§ Task prompt
Output the lines below exactly, please, from the first line until the line with "Warn the user", counting both.

Saved data entries
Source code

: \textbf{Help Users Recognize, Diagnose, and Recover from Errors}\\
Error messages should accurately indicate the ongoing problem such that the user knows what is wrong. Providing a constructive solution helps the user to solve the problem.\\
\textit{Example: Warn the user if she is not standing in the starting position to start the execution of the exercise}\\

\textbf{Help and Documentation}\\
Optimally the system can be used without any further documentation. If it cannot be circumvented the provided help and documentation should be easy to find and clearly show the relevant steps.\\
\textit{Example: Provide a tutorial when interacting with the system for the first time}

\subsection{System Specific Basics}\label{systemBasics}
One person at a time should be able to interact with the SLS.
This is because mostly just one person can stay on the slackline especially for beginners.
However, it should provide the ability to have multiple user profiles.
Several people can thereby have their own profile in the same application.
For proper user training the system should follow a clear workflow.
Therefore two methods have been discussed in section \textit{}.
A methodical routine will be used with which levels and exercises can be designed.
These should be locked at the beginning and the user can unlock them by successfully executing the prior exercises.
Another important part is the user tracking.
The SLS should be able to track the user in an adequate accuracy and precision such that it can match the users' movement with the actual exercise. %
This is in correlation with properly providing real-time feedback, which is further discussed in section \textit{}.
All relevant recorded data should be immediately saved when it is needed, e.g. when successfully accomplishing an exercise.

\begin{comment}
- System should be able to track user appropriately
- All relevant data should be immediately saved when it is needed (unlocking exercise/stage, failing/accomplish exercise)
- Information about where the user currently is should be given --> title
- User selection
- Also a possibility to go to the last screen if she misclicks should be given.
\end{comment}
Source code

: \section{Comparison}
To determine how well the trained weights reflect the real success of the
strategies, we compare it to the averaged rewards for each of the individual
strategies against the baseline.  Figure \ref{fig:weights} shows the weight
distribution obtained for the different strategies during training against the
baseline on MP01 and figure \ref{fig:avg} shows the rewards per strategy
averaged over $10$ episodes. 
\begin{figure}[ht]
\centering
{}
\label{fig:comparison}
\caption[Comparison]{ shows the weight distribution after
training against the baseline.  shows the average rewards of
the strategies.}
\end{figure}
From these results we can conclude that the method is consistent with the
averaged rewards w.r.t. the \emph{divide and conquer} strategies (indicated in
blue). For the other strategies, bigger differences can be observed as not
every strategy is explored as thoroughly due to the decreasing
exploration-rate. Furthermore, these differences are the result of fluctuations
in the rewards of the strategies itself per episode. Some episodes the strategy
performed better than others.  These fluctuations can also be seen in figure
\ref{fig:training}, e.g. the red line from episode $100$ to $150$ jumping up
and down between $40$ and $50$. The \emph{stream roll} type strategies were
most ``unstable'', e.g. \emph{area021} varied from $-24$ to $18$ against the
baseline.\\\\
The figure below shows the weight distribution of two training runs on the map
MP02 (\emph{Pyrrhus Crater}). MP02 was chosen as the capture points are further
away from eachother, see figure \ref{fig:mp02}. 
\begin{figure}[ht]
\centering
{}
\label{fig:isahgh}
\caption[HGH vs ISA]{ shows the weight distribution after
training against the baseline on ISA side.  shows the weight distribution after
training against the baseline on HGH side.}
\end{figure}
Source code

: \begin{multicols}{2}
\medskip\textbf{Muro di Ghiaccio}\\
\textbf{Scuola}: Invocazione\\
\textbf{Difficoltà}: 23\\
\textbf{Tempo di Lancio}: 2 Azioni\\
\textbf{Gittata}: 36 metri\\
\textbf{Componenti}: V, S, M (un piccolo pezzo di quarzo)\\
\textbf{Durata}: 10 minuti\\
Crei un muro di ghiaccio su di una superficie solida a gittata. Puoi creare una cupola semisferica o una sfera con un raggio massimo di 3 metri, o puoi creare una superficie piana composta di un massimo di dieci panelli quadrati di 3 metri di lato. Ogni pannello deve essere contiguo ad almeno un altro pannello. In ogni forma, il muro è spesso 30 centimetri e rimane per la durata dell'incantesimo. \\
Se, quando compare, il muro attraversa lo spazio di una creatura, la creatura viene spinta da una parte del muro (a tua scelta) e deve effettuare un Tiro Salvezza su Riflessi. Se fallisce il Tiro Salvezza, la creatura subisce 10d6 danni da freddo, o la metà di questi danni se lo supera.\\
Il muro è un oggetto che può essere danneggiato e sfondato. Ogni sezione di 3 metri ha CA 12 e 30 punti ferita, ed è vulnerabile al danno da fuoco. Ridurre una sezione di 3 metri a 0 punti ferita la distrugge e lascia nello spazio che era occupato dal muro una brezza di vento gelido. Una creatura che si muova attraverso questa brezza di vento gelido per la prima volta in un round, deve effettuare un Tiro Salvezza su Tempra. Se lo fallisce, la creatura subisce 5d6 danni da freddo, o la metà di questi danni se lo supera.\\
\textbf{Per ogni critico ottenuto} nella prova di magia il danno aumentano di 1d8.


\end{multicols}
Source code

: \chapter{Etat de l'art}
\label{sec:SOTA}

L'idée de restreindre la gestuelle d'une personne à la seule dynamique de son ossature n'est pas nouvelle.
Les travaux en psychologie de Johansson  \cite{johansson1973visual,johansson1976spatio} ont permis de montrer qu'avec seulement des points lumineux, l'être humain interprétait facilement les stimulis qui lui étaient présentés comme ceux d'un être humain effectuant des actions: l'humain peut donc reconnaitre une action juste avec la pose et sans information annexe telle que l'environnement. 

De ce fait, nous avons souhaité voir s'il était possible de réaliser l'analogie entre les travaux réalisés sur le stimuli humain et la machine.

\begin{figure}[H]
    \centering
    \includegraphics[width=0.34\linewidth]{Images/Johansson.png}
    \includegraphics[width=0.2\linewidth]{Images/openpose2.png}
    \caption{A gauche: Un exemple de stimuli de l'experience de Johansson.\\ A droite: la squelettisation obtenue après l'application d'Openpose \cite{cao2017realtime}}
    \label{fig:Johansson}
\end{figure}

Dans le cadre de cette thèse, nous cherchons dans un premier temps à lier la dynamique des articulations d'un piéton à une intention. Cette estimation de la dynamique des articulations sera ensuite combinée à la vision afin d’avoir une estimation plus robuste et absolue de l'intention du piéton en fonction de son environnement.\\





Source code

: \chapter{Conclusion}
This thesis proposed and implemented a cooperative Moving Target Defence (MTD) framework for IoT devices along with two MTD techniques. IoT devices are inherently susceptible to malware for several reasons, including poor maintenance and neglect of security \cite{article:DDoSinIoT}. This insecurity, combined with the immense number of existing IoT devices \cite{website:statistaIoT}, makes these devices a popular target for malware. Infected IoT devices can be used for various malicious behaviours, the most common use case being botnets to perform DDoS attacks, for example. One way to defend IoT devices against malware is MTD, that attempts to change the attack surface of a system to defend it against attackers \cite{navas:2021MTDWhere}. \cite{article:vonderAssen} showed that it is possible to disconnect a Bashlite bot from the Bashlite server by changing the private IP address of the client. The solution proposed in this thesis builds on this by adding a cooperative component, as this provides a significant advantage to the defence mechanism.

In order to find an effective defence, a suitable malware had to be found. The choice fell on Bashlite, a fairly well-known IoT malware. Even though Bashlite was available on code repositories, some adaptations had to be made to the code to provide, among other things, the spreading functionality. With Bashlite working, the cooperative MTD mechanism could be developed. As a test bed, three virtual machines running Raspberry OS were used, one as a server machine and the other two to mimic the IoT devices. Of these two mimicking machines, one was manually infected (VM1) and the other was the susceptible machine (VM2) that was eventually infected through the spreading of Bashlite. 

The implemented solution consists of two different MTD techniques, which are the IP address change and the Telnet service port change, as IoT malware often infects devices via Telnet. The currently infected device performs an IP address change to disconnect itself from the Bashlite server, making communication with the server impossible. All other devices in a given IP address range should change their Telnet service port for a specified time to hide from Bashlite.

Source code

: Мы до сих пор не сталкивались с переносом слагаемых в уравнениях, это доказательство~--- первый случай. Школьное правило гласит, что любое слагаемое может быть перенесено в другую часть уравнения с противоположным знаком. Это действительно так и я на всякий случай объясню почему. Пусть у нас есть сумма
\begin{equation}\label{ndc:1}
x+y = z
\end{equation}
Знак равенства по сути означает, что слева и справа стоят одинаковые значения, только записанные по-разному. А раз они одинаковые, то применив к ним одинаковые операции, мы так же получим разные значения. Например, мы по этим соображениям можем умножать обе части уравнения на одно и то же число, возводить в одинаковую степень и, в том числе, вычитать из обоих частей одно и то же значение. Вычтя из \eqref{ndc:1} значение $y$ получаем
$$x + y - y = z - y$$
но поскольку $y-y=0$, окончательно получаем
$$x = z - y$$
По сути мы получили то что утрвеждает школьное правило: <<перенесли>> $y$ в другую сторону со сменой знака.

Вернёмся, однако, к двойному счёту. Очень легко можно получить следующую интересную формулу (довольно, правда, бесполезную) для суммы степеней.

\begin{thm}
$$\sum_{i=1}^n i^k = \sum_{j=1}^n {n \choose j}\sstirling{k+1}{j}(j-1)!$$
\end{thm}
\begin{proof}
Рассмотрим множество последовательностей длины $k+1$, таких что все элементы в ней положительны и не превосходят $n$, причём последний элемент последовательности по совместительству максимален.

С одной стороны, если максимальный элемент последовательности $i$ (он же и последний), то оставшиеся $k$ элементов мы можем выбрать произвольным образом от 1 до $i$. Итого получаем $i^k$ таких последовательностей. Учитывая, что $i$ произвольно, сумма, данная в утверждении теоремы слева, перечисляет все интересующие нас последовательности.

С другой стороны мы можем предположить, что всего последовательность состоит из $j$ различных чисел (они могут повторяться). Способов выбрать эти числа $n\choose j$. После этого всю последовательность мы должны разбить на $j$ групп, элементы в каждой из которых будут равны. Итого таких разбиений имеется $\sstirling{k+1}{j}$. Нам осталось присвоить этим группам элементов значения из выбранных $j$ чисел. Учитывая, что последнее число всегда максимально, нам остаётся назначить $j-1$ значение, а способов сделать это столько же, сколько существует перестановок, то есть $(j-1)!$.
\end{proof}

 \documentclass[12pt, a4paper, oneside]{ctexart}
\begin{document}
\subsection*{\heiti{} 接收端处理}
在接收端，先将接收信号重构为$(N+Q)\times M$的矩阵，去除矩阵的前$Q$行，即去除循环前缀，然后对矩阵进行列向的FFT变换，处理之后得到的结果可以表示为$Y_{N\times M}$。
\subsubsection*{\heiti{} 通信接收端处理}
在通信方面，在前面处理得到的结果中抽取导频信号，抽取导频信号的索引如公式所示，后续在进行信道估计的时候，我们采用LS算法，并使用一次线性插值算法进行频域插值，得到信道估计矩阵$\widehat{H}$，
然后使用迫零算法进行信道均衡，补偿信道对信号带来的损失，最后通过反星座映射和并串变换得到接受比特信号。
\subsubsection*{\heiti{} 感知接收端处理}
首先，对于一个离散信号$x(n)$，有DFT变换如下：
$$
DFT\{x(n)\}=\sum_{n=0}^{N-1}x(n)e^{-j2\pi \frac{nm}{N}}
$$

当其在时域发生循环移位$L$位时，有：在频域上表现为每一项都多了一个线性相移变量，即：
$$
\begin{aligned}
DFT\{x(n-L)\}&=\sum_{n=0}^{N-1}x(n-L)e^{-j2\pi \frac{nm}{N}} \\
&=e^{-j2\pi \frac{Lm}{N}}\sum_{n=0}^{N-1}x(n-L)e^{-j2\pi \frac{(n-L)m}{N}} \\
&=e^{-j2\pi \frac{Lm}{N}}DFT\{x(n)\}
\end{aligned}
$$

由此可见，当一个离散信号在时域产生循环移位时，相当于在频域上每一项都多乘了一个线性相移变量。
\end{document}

§ Finished exercise
Source code

: \textbf{Help Users Recognize, Diagnose, and Recover from Errors}\\
Error messages should accurately indicate the ongoing problem such that the user knows what is wrong. Providing a constructive solution helps the user to solve the problem.\\
\textit{Example: Warn the user if she is not standing in the starting position to start the execution of the exercise}\\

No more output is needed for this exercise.